In the PCA, 74.6% of total variation in flower-traits was explained by the first two PC-axes (PC1 – 54.0%, PC2 – 20.6%). However, the two focal taxa were differentiated only along the first PC-axis ( Fig. 4 View Fig ).

Phylogenomics, species delimitation and divergence dating. — Our maximum likelihood (ML) phylogenetic tree reconstruction based on unlinked genome-wide SNPs produced a well-resolved phylogram ( Fig. 5A,B View Fig ), in which samples of the same a priori classified taxa are monophyletic and strongly supported (BS = 100), but some of the tip nodes received moderate support (i.e., 70 ≤ BS ≤ 99). The topology strongly supports the separation of the Salvia austriaca group from the rest of the samples (our a priori outgroup) along the longest branch on the tree ( Fig. 5A View Fig ).
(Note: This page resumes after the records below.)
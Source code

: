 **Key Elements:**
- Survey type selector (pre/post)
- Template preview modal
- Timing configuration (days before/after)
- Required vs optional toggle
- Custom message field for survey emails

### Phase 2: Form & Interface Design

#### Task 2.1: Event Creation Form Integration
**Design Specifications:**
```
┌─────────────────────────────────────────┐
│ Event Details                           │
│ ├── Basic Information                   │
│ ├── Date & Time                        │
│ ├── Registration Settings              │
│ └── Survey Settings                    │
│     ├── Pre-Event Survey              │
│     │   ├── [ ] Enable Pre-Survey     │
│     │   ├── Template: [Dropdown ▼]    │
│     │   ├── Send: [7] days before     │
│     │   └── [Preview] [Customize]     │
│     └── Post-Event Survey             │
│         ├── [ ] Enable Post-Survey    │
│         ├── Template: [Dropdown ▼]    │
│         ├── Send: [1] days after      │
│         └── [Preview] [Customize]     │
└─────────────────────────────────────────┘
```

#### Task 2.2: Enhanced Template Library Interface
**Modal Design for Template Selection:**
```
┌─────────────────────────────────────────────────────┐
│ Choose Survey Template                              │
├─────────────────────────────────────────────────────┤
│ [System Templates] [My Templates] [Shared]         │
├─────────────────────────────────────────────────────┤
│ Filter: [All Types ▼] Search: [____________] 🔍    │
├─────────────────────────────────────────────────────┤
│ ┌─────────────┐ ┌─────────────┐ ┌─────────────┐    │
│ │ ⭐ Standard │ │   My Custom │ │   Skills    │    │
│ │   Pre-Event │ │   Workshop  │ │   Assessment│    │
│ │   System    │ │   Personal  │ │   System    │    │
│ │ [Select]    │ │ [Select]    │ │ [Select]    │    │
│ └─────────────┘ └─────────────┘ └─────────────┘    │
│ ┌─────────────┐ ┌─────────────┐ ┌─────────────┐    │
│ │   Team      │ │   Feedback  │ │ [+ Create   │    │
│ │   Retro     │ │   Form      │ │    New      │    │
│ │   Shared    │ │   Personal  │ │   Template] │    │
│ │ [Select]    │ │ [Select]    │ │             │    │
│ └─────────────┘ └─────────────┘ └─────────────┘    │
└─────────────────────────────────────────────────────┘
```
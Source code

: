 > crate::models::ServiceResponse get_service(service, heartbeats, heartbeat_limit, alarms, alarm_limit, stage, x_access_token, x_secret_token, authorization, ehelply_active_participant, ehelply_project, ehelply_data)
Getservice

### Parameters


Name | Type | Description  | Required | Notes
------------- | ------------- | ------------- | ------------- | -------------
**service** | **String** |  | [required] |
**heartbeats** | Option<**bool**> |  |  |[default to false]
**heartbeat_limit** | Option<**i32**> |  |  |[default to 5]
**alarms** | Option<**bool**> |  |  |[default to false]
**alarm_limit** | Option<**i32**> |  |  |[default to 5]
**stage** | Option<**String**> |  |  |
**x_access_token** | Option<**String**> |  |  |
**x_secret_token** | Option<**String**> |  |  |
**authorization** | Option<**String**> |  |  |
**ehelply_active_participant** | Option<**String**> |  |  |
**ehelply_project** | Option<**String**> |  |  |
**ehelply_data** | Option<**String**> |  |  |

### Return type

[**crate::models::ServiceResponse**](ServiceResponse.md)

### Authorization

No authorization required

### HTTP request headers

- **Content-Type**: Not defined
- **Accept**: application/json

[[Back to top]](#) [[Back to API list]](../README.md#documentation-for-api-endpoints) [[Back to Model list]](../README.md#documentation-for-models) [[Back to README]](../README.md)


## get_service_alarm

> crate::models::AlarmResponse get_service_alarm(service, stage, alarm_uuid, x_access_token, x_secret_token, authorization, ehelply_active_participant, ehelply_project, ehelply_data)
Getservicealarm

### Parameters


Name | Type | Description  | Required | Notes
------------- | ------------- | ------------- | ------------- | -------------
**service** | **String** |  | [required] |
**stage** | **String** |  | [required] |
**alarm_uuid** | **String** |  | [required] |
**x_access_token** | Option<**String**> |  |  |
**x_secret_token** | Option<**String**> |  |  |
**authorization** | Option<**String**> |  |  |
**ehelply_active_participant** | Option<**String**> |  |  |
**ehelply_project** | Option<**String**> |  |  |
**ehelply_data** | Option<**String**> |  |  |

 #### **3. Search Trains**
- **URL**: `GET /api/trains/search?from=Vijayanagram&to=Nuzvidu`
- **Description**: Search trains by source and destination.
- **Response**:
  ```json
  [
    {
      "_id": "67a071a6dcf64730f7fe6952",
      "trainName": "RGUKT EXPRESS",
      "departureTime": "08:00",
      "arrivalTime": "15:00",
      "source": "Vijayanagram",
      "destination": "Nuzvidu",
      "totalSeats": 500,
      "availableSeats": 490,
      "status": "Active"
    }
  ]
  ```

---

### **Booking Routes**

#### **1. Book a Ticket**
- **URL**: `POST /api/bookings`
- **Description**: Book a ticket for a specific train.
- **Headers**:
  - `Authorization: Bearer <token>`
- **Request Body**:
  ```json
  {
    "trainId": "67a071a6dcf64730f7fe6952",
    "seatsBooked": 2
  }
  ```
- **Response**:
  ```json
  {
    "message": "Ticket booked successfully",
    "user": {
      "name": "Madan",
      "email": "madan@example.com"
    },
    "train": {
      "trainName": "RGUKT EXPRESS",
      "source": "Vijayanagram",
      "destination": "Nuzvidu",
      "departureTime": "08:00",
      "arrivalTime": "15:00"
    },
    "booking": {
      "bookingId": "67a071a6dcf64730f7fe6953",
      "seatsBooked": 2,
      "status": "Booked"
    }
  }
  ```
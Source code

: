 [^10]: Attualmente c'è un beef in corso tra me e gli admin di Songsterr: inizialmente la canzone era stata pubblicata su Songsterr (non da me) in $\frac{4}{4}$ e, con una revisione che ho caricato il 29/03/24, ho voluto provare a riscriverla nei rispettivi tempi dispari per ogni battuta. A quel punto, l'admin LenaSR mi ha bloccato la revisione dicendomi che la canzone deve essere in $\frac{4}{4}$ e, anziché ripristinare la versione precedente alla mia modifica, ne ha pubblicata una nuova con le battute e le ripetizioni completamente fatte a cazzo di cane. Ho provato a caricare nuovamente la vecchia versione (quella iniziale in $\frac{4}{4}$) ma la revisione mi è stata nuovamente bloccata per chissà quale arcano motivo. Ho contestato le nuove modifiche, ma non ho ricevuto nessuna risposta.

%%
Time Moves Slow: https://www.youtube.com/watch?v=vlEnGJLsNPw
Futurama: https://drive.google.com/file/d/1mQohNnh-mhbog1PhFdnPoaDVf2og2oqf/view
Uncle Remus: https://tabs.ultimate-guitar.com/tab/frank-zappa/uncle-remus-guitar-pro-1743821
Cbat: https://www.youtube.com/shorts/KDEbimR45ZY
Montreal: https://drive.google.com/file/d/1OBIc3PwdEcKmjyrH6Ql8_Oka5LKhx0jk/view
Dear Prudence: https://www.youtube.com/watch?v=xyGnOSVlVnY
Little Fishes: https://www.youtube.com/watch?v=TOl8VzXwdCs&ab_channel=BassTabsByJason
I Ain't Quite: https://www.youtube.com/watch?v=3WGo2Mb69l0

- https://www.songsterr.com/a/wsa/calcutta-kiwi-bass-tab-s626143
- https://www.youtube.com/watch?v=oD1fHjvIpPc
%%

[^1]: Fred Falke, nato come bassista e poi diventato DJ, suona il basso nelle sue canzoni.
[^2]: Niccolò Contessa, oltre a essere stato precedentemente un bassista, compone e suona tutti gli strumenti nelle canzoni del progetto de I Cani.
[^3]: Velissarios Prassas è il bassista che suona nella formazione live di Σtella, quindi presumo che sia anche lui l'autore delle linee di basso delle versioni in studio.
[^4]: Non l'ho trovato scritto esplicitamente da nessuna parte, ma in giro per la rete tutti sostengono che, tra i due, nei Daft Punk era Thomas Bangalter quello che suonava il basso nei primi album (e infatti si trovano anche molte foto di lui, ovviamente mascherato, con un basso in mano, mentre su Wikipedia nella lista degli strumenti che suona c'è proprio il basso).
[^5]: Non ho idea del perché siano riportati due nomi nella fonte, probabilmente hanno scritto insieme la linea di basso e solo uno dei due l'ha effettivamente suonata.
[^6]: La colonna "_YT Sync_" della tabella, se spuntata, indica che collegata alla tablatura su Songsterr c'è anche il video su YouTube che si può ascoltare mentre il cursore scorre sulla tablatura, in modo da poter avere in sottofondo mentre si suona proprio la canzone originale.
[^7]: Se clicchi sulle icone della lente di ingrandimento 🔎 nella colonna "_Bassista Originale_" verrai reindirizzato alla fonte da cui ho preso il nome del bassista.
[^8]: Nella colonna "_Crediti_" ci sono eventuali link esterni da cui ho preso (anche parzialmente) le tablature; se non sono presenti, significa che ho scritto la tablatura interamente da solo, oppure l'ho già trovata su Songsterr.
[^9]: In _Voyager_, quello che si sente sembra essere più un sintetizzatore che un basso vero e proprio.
Within the latter clade, S. nutans is sister to the crown-clade formed by S. pratensis and S. nemorosa .

The species tree reconstruction based on coalescence analysis ( Fig. 6 View Fig ) yielded a fully congruent topology to the ML-tree, in which taxa of the Salvia austriaca group are sister to the lineage formed by S. nutans , S. pratensis and S. nemorosa . The next split within this lineage is much younger and is represented by S. nutans , which separated from the other two species during the Middle Pleistocene. The following isolation event is marked by the separation of the two taxa of the Salvia austriaca group, which was followed by the split between S. nemorosa and S. pratensis . All nodes were fully supported in the species tree (posterior probability [PP] = 1.0). The divergence dating analysis indicated that S. austriaca s.str. and Salvia FDPD diverged 0.197 mya (95% confidence interval [CI]: 0.302 –0.087 mya) ( Fig. 6 View Fig ).

The DAPC analysis attained the lowest BIC scores to models with 5 and 7 clusters (suppl. Fig. S1 View Fig ). At K = 5, all individuals were assigned into a cluster—according to existing classification and splitting the taxa of the Salvia austriaca group—with full posterior probability ( Fig. 5C View Fig ). Interestingly, models with higher number of clusters assigned individuals from S. nemorosa and S. pratensis into separate clusters, whereas the clusters formed by samples of the taxa of the Salvia austriaca group were not divided (suppl. Fig. S2 View Fig ). Similarly, at K = 4, S. nemorosa and S. pratensis were lumped together, whereas S. austriaca s.str. and Salvia FDPD were still conceived as separate groups (suppl. Fig. S2 View Fig ).

The BFD favored the alternative model, which considered Salvia austriaca s.str. and Salvia FDPD as separate entities. The null model, grouping all individuals into one species within the Salvia austriaca group (i.e., S. austriaca s.l.), performed worse in both repetitions with a mean BF value of 348.67 in favor of the alternative model ( Table 2 View Table 2 ) across the two repetitions. This is considered decisive according to Kass & Raftery (1995). Mean ESS was 336.34 (standard deviation = 200.74) across both models and all steps and repetitions, implying that the chain length was adequate to reach convergence.